Exercise aim:
Range to output from the entries below: the line containing "of http://agilecommons.org/posts/b35b10484a ." through the line containing "insertar un comentario.". Set it down exactly, ends included, nothing else.

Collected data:
__________________________________________________

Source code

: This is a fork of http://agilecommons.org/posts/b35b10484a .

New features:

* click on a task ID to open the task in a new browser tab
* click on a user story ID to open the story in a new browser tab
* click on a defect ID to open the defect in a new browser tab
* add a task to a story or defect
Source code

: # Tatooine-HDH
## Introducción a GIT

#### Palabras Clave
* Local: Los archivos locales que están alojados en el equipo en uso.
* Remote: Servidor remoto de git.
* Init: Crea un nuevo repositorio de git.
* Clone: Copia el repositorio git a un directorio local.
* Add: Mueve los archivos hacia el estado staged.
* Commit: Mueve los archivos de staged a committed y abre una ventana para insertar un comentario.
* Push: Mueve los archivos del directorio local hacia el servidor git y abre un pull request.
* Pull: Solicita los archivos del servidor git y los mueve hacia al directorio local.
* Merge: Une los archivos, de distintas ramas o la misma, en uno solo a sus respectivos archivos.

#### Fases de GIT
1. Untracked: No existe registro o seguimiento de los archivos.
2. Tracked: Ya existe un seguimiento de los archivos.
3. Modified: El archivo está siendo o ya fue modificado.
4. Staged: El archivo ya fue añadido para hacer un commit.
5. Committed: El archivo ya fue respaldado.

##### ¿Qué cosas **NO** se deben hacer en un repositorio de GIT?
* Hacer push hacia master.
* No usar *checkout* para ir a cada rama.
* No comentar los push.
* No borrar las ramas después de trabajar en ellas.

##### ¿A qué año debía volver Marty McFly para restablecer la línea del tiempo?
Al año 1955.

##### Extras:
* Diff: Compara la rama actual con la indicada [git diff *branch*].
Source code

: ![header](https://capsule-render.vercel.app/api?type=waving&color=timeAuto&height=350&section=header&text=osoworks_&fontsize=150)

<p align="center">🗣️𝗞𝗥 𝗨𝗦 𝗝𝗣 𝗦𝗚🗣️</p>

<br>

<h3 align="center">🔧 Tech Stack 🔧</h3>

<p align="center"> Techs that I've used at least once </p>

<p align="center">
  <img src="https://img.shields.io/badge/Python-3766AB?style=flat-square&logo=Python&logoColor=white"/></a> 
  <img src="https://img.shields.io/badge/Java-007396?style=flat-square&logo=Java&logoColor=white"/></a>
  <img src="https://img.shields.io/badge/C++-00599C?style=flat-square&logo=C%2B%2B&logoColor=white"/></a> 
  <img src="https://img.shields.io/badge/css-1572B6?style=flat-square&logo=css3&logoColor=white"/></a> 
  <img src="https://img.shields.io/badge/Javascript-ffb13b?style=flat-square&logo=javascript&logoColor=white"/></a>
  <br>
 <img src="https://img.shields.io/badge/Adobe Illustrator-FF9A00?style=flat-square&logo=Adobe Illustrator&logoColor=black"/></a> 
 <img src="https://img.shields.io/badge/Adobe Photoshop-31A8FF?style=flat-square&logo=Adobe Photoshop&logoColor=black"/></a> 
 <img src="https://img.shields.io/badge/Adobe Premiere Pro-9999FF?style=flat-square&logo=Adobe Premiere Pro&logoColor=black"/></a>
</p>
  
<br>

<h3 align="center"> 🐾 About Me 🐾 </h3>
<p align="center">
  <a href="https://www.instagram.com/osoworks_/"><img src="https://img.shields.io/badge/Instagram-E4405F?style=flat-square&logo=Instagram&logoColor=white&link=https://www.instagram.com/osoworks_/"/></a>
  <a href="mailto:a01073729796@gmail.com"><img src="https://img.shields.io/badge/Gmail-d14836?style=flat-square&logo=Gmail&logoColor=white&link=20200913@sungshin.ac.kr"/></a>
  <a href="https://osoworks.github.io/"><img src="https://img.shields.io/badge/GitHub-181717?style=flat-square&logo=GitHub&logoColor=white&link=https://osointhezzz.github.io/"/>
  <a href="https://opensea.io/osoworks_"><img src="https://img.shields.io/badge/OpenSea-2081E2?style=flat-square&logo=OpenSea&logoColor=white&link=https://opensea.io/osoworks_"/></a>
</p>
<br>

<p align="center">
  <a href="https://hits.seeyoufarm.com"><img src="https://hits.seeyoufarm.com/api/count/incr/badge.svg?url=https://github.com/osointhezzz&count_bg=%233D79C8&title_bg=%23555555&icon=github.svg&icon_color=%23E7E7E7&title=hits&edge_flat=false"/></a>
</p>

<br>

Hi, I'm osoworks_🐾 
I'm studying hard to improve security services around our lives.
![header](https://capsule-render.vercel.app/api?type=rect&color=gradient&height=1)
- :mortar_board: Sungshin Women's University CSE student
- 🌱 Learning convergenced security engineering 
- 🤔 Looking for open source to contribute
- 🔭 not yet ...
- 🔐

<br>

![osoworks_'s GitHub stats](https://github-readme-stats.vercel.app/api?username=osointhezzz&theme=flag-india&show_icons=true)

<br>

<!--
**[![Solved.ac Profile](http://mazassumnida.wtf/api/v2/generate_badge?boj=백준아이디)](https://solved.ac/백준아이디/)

__________________________________________________

Response to the task:
: This is a fork of http://agilecommons.org/posts/b35b10484a .

New features:

* click on a task ID to open the task in a new browser tab
* click on a user story ID to open the story in a new browser tab
* click on a defect ID to open the defect in a new browser tab
* add a task to a story or defect
Source code

: # Tatooine-HDH
## Introducción a GIT

#### Palabras Clave
* Local: Los archivos locales que están alojados en el equipo en uso.
* Remote: Servidor remoto de git.
* Init: Crea un nuevo repositorio de git.
* Clone: Copia el repositorio git a un directorio local.
* Add: Mueve los archivos hacia el estado staged.
* Commit: Mueve los archivos de staged a committed y abre una ventana para insertar un comentario.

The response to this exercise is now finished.